En 2022, Satterwhite consacrera un superbe livre de photos à la star américaine, Paul Newman, Blue-Eyed Cool, qui combine ses propres photos avec les clichés de certains illustres collègues tels que Terry O'Neill, Douglas Kirkland et Milton Greene. Autre sport, autre monument, Mohamed Ali, photographié par Satterwhite en 1970 et 1971 alors que le boxeur s'entraîne en Floride pour ses combats contre Jerry Quarry et Joe Frazier.
« On se voyait un peu après son entraînement, racontait Al au LA Observed en 2014 , sur le chemin de son hôtel. Les gens l'appelaient dans la rue “Hey, Ali !”. Il faisait arrêter la voiture et il courait vers eux pour leur serrer la main et se faire photographier. C'était Ali qui se comportait comme Ali, pas pour dire “Je fais ça parce qu'il y a un photographe avec moi”. Il se foutait de ma présence. C'était une personne vraie. » En 1980, Al s'installe à New York où il lance sa société de production publicitaire. Durant douze ans, les marques vont se bousculer pour lui confier leurs campagnes.

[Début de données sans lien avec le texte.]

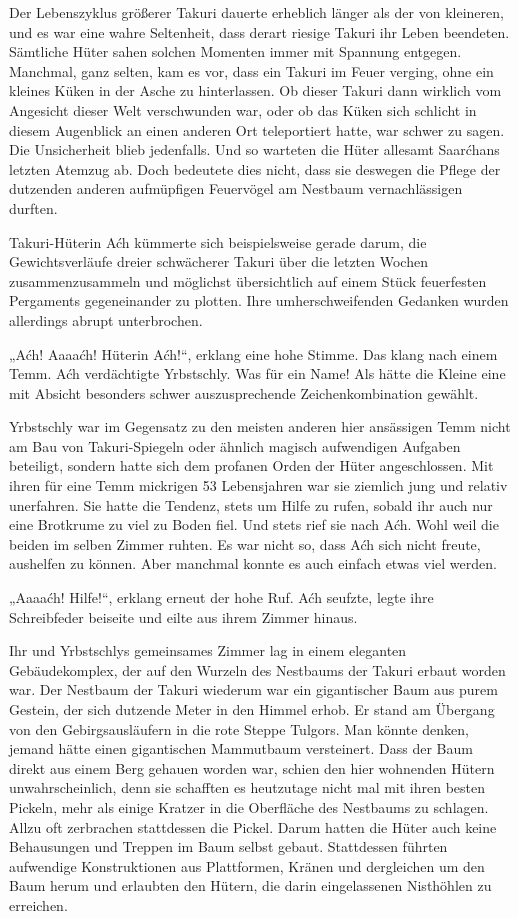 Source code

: Der Lebenszyklus größerer Takuri dauerte erheblich länger als der von kleineren, und es war eine wahre Seltenheit, dass derart riesige Takuri ihr Leben beendeten. Sämtliche Hüter sahen solchen Momenten immer mit Spannung entgegen. Manchmal, ganz selten, kam es vor, dass ein Takuri im Feuer verging, ohne ein kleines Küken in der Asche zu hinterlassen. Ob dieser Takuri dann wirklich vom Angesicht dieser Welt verschwunden war, oder ob das Küken sich schlicht in diesem Augenblick an einen anderen Ort teleportiert hatte, war schwer zu sagen. Die Unsicherheit blieb jedenfalls. Und so warteten die Hüter allesamt Saarćhans letzten Atemzug ab. Doch bedeutete dies nicht, dass sie deswegen die Pflege der dutzenden anderen aufmüpfigen Feuervögel am Nestbaum vernachlässigen durften.

Takuri-Hüterin Aćh kümmerte sich beispielsweise gerade darum, die Gewichtsverläufe dreier schwächerer Takuri über die letzten Wochen zusammenzusammeln und möglichst übersichtlich auf einem Stück feuerfesten Pergaments gegeneinander zu plotten. Ihre umherschweifenden Gedanken wurden allerdings abrupt unterbrochen.

„Aćh! Aaaaćh! Hüterin Aćh!“, erklang eine hohe Stimme. Das klang nach einem Temm. Aćh verdächtigte Yrbstschly. Was für ein Name! Als hätte die Kleine eine mit Absicht besonders schwer auszusprechende Zeichenkombination gewählt.

Yrbstschly war im Gegensatz zu den meisten anderen hier ansässigen Temm nicht am Bau von Takuri-Spiegeln oder ähnlich magisch aufwendigen Aufgaben beteiligt, sondern hatte sich dem profanen Orden der Hüter angeschlossen. Mit ihren für eine Temm mickrigen 53 Lebensjahren war sie ziemlich jung und relativ unerfahren. Sie hatte die Tendenz, stets um Hilfe zu rufen, sobald ihr auch nur eine Brotkrume zu viel zu Boden fiel. Und stets rief sie nach Aćh. Wohl weil die beiden im selben Zimmer ruhten. Es war nicht so, dass Aćh sich nicht freute, aushelfen zu können. Aber manchmal konnte es auch einfach etwas viel werden.

„Aaaaćh! Hilfe!“, erklang erneut der hohe Ruf. Aćh seufzte, legte ihre Schreibfeder beiseite und eilte aus ihrem Zimmer hinaus.

Ihr und Yrbstschlys gemeinsames Zimmer lag in einem eleganten Gebäudekomplex, der auf den Wurzeln des Nestbaums der Takuri erbaut worden war. Der Nestbaum der Takuri wiederum war ein gigantischer Baum aus purem Gestein, der sich dutzende Meter in den Himmel erhob. Er stand am Übergang von den Gebirgsausläufern in die rote Steppe Tulgors. Man könnte denken, jemand hätte einen gigantischen Mammutbaum versteinert. Dass der Baum direkt aus einem Berg gehauen worden war, schien den hier wohnenden Hütern unwahrscheinlich, denn sie schafften es heutzutage nicht mal mit ihren besten Pickeln, mehr als einige Kratzer in die Oberfläche des Nestbaums zu schlagen. Allzu oft zerbrachen stattdessen die Pickel. Darum hatten die Hüter auch keine Behausungen und Treppen im Baum selbst gebaut. Stattdessen führten aufwendige Konstruktionen aus Plattformen, Kränen und dergleichen um den Baum herum und erlaubten den Hütern, die darin eingelassenen Nisthöhlen zu erreichen.

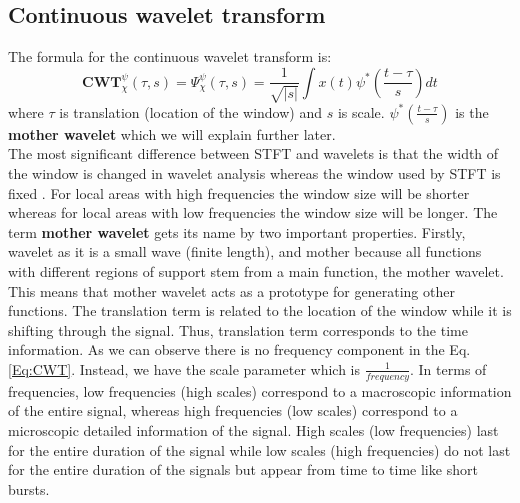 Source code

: \subsection{Continuous wavelet transform}
The formula for the continuous wavelet transform is:
\begin{equation}
\textbf{CWT}^\psi_\chi(\tau,s) = \Psi^{\psi}_{\chi}(\tau,s) = \frac{1}{\sqrt{\left|s\right|}}\int x(t) \psi ^{\ast} (\frac{t - \tau}{s})dt
\label{Eq:CWT}
\end{equation}
where $\tau $ is translation (location of the window) and $s$ is scale. $\psi ^{\ast} (\frac{t - \tau}{s})$ is the \textbf{mother wavelet} which we will explain further later. \\
The most significant difference between STFT and wavelets is that the width of the window is changed in wavelet analysis whereas the window used by STFT is fixed \cite{giurgiutiu_comparison_2003}. For local areas with high frequencies the window size will be shorter whereas for local areas with low frequencies the window size will be longer. 
The term \textbf{mother wavelet} gets its name by two important properties. Firstly, wavelet as it is a small wave (finite length), and mother because all functions with different regions of support stem from a main function, the mother wavelet. This means that mother wavelet acts as a prototype for generating other functions. The translation term is related to the location of  the window while it is shifting through the signal. Thus, translation term corresponds to the time information. As we can observe there is no frequency component in the Eq. \ref{Eq:CWT}. Instead, we have the scale parameter which is $\frac{1}{frequency}$. In terms of frequencies, low frequencies (high scales) correspond to a macroscopic information of the entire signal, whereas high frequencies (low scales) correspond to a microscopic detailed information of the signal. High scales (low frequencies) last for the entire duration of the signal while low scales (high frequencies) do not last for the entire duration of the signals but appear from time to time like short bursts.  \\
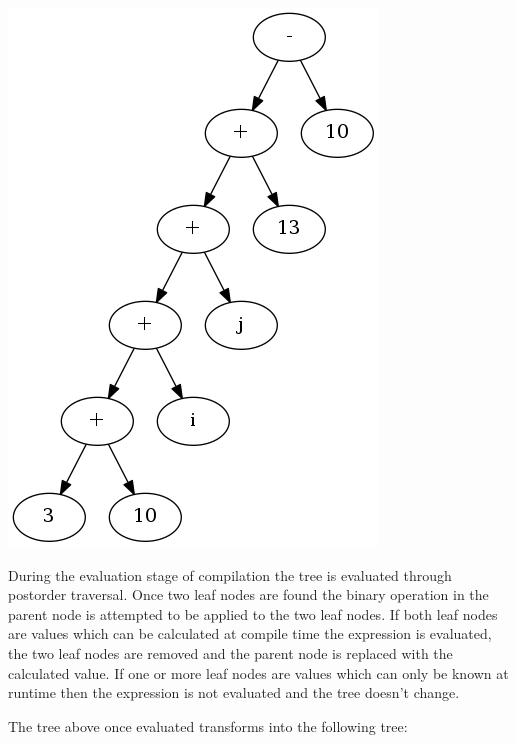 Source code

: \begin{center}
\includegraphics[scale=0.4]{graphs/evalTree.png}
\end{center}

During the evaluation stage of compilation the tree is evaluated through
postorder traversal. Once two leaf nodes are found the binary operation in the parent node
is attempted to be applied to the two leaf nodes. If both leaf nodes are values which
can be calculated at compile time the expression is evaluated, the two leaf nodes
are removed and the parent node is replaced with the calculated value. If one or
more leaf nodes are values which can only be known at runtime then the expression is
not evaluated and the tree doesn't change. 

The tree above once evaluated transforms into the following tree:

Et tout comme dans la presse magazine, l'Américain attire les noms les plus emblématiques et les plus renommés : American Express, Coca Cola, Porsche, Sony, DuPont, Eastman Kodak ou encore Universal Studios. Le cinéma, il va en être grandement question dans le nouveau virage que Satterwhite va faire prendre à sa carrière. Désormais installé à Los Angeles, il devient directeur de la photographie sur de nombreux courts-métrages, documentaires, vidéoclips et quelques films indépendants tels que Man of the Year (2002) et R BnB(2023).
Cette activité ne l'éloignera pas pour autant de ses premières amours, la photographie, qu'Al va continuer de pratiquer en devenant consultant en images digitales pour le compte de Kodak durant plusieurs années au cours desquelles il parcourra les États-Unis, donnant moult conférences à l'Université de Boston, à la New York University School of Arts et lors des PhotoExpos de Los Angeles. Ses Workshops et autres Master Class sont très demandés de Montréal à Santa Fe quand il ne dirige pas un atelier à la Leica Gallery de Los Angeles et New York. Ses travaux s'exposent bien évidemment de par le monde, ses images en noir et blanc et ses clichés couleurs très caractéristiques s'appréciant ainsi dans divers galeries et musées d'Amérique tels que la Smithsonian National Portrait Gallery, le Museum of Fine Arts de Houston, le Museum of Art de Santa Barbara, et dans un grand nombre de collections privées.
Je ne sympathise pas avec les sujets de mes reportages. Je ne veux pas empiéter sur leur vie.